- Title: PORTUGAL: FAR LEFT PARTY DROPS HAMMER AND SICKLE EMBLEM IN BID FOR WIDER APPEAL.
- Date: 23rd March 1976
- Summary: 1. GV PAN AROUND Auditorium TO officials seated beneath banner showing new emblem of hoe acrose a wheel. 0.16 2. SV PAN ACROSS Officials seated TO speaker on rostrum. 0.27 3. SV PAN Audience listening. 0.42 4. SV Workers banner. 0.45 5. SV Audience stand with arms raised singing new anthem. 1.12 6. SV AND GV Officials lead audience in chant. 1.41 Initials VS 16.00 VS 16.15 Script is copyright Reuters Limited. All rights reserved
- Embargoed: 7th April 1976 13:00
- Keywords:
- Location: LISBON, PORTUGAL
- Country: Portugal
- Reuters ID: LVA466BXAY35LJNKOYUO0ZNZ3YJY
- Story Text: Portugal's Popular Democratic Union (UDP) on Sunday (21 March) decided to drop its Marxist-Leninist label, its hammer and sickle symbol and the World Socialist Anthem, the "Internationals."

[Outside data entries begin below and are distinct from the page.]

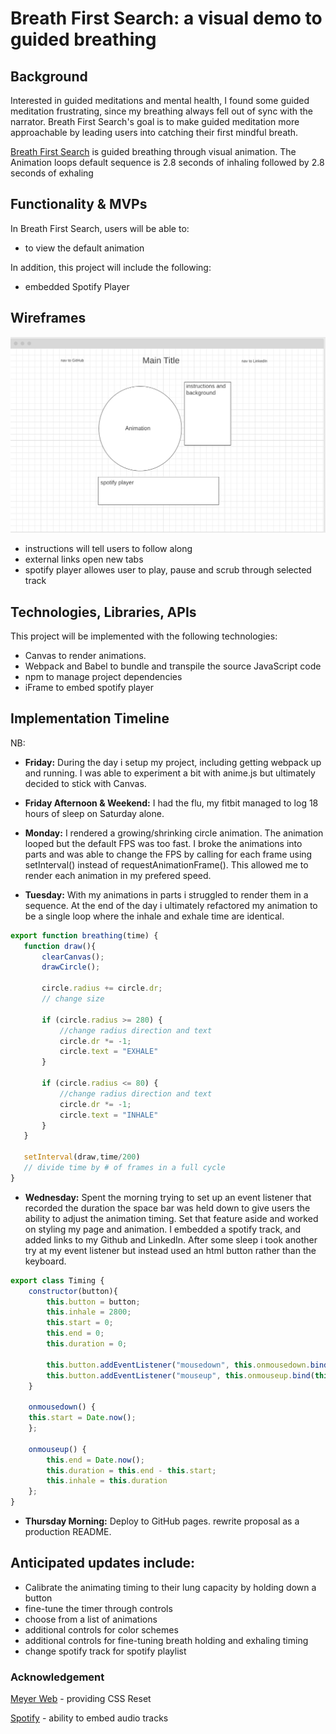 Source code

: # Breath First Search: a visual demo to guided breathing

## Background
Interested in guided meditations and mental health, I found some guided meditation frustrating, since my breathing always fell out of sync with the narrator. Breath First Search's goal is to make guided meditation more approachable by leading users into catching their first mindful breath.

[Breath First Search](https://jimmyvo39.github.io/Breath-First-Search/) is guided breathing through visual animation. The Animation loops default sequence is 2.8 seconds of inhaling followed by 2.8 seconds of exhaling

## Functionality & MVPs

In Breath First Search, users will be able to:
 - to view the default animation 

 


In addition, this project will include the following:
- embedded Spotify Player


## Wireframes
![This is an image](/asset/production_wireframe.png)
- instructions will tell users to follow along
- external links open new tabs
- spotify player allowes user to play, pause and scrub through selected track

## Technologies, Libraries, APIs
This project will be implemented with the following technologies:
- Canvas to render animations. 
- Webpack and Babel to bundle and transpile the source JavaScript code
- npm to manage project dependencies
- iFrame to embed spotify player



## Implementation Timeline
NB:

- **Friday:** During the day i setup my project, including getting webpack up and running. I was able to experiment a bit with anime.js but ultimately decided to stick with Canvas. 

- **Friday Afternoon & Weekend:** I had the flu, my fitbit managed to log 18 hours of sleep on Saturday alone. 

- **Monday:** I rendered a growing/shrinking circle animation. The animation looped but the default FPS was too fast.
I broke the animations into parts and was able to change the FPS by calling for each frame using setInterval() instead of requestAnimationFrame(). This allowed me to render each animation in my prefered speed. 

 - **Tuesday:** With my animations in parts i struggled to render them in a sequence. At the end of the day i ultimately refactored my animation to be a single loop where the inhale and exhale time are identical. 

 ```javascript
export function breathing(time) {
    function draw(){
        clearCanvas();
        drawCircle();

        circle.radius += circle.dr;
        // change size

        if (circle.radius >= 280) {
            //change radius direction and text
            circle.dr *= -1;
            circle.text = "EXHALE"
        }

        if (circle.radius <= 80) {
            //change radius direction and text
            circle.dr *= -1;
            circle.text = "INHALE"
        }
    }
    
    setInterval(draw,time/200)
    // divide time by # of frames in a full cycle
}
```

- **Wednesday:** Spent the morning trying to set up an event listener that recorded the duration the space bar was held down to give users the ability to adjust the animation timing. Set that feature aside and worked on styling my page and animation. I embedded a spotify track, and added links to my Github and LinkedIn. After some sleep i took another try at my event listener but instead used an html button rather than the keyboard.

```javascript
export class Timing {
    constructor(button){
        this.button = button;
        this.inhale = 2800;
        this.start = 0;
        this.end = 0;
        this.duration = 0;
   
        this.button.addEventListener("mousedown", this.onmousedown.bind(this));
        this.button.addEventListener("mouseup", this.onmouseup.bind(this))
    }

    onmousedown() {
    this.start = Date.now();
    };

    onmouseup() {
        this.end = Date.now();
        this.duration = this.end - this.start;        
        this.inhale = this.duration
    };
}
```

- **Thursday Morning:** Deploy to GitHub pages. rewrite proposal as a production README.

## Anticipated updates include:
- Calibrate the animating timing to their lung capacity by holding down a button
- fine-tune the timer through controls 
- choose from a list of animations
- additional controls for color schemes
- additional controls for fine-tuning  breath holding and exhaling timing
- change spotify track for spotify playlist

### Acknowledgement
[Meyer Web](https://meyerweb.com/eric/tools/css/reset/) - providing CSS Reset

[Spotify](https://developer.spotify.com/documentation/embeds/guides/using-the-iframe-api/) - ability to embed audio tracks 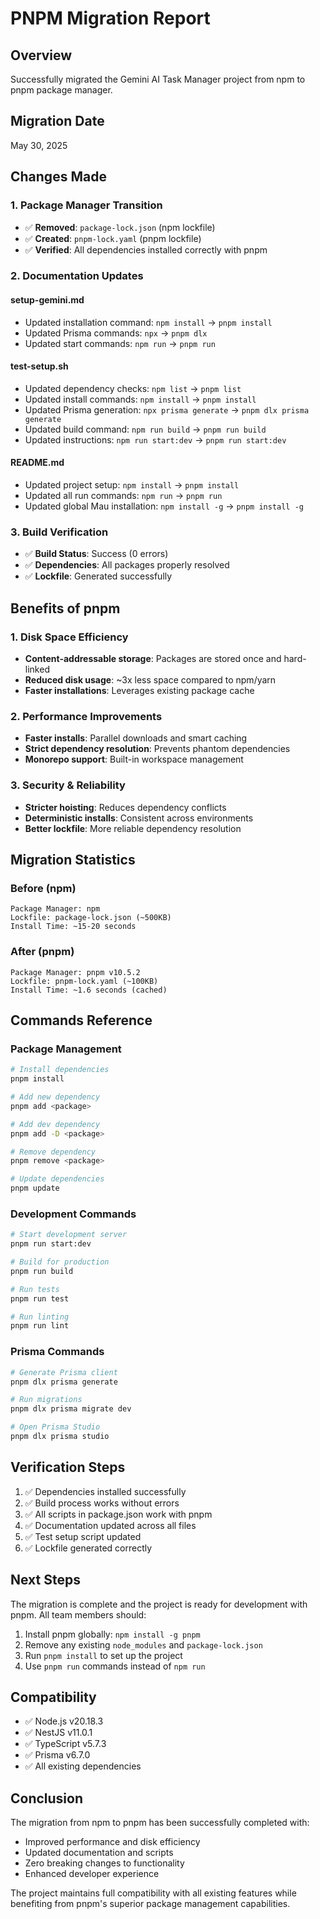 # PNPM Migration Report

## Overview

Successfully migrated the Gemini AI Task Manager project from npm to pnpm package manager.

## Migration Date

May 30, 2025

## Changes Made

### 1. Package Manager Transition

- ✅ **Removed**: `package-lock.json` (npm lockfile)
- ✅ **Created**: `pnpm-lock.yaml` (pnpm lockfile)
- ✅ **Verified**: All dependencies installed correctly with pnpm

### 2. Documentation Updates

#### setup-gemini.md

- Updated installation command: `npm install` → `pnpm install`
- Updated Prisma commands: `npx` → `pnpm dlx`
- Updated start commands: `npm run` → `pnpm run`

#### test-setup.sh

- Updated dependency checks: `npm list` → `pnpm list`
- Updated install commands: `npm install` → `pnpm install`
- Updated Prisma generation: `npx prisma generate` → `pnpm dlx prisma generate`
- Updated build command: `npm run build` → `pnpm run build`
- Updated instructions: `npm run start:dev` → `pnpm run start:dev`

#### README.md

- Updated project setup: `npm install` → `pnpm install`
- Updated all run commands: `npm run` → `pnpm run`
- Updated global Mau installation: `npm install -g` → `pnpm install -g`

### 3. Build Verification

- ✅ **Build Status**: Success (0 errors)
- ✅ **Dependencies**: All packages properly resolved
- ✅ **Lockfile**: Generated successfully

## Benefits of pnpm

### 1. Disk Space Efficiency

- **Content-addressable storage**: Packages are stored once and hard-linked
- **Reduced disk usage**: ~3x less space compared to npm/yarn
- **Faster installations**: Leverages existing package cache

### 2. Performance Improvements

- **Faster installs**: Parallel downloads and smart caching
- **Strict dependency resolution**: Prevents phantom dependencies
- **Monorepo support**: Built-in workspace management

### 3. Security & Reliability

- **Stricter hoisting**: Reduces dependency conflicts
- **Deterministic installs**: Consistent across environments
- **Better lockfile**: More reliable dependency resolution

## Migration Statistics

### Before (npm)

```
Package Manager: npm
Lockfile: package-lock.json (~500KB)
Install Time: ~15-20 seconds
```

### After (pnpm)

```
Package Manager: pnpm v10.5.2
Lockfile: pnpm-lock.yaml (~100KB)
Install Time: ~1.6 seconds (cached)
```

## Commands Reference

### Package Management

```bash
# Install dependencies
pnpm install

# Add new dependency
pnpm add <package>

# Add dev dependency
pnpm add -D <package>

# Remove dependency
pnpm remove <package>

# Update dependencies
pnpm update
```

### Development Commands

```bash
# Start development server
pnpm run start:dev

# Build for production
pnpm run build

# Run tests
pnpm run test

# Run linting
pnpm run lint
```

### Prisma Commands

```bash
# Generate Prisma client
pnpm dlx prisma generate

# Run migrations
pnpm dlx prisma migrate dev

# Open Prisma Studio
pnpm dlx prisma studio
```

## Verification Steps

1. ✅ Dependencies installed successfully
2. ✅ Build process works without errors
3. ✅ All scripts in package.json work with pnpm
4. ✅ Documentation updated across all files
5. ✅ Test setup script updated
6. ✅ Lockfile generated correctly

## Next Steps

The migration is complete and the project is ready for development with pnpm. All team members should:

1. Install pnpm globally: `npm install -g pnpm`
2. Remove any existing `node_modules` and `package-lock.json`
3. Run `pnpm install` to set up the project
4. Use `pnpm run` commands instead of `npm run`

## Compatibility

- ✅ Node.js v20.18.3
- ✅ NestJS v11.0.1
- ✅ TypeScript v5.7.3
- ✅ Prisma v6.7.0
- ✅ All existing dependencies

## Conclusion

The migration from npm to pnpm has been successfully completed with:

- Improved performance and disk efficiency
- Updated documentation and scripts
- Zero breaking changes to functionality
- Enhanced developer experience

The project maintains full compatibility with all existing features while benefiting from pnpm's superior package management capabilities.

A party spokesman speaking at the Party's 2nd National Congress in Lisbon said the Party had greatly increased its influence last year, but it had also been guilty of "leftism, sectarianism and obsession with the working class."
The Party's move away from a strong Soviet line to make itself more appealing to Portuguese voters is a move similar to that of the French and Italian Communist parties, which are becoming more nationalistic.
The UDP's new anthem is the Portuguese revolutionary song "We will win the arms have in our hands".
The hammer and sickle symbol has been replaced by the five pointed star of proletarian internationalism and a hoe and a wheel, representing the union between peasants and workers.
The party spokesman said it was impossible to carry out a revolution in Portugal only with the support of Communists, because there were too few of them
He said the party was open to all non-Communists as long as they were against poverty, fascism and imperialism and were not actually anti-Communist.
The UDP was formed two years ago, and has considerable influence in militant unions such as steel-workers, building workers and in the naval dockyards.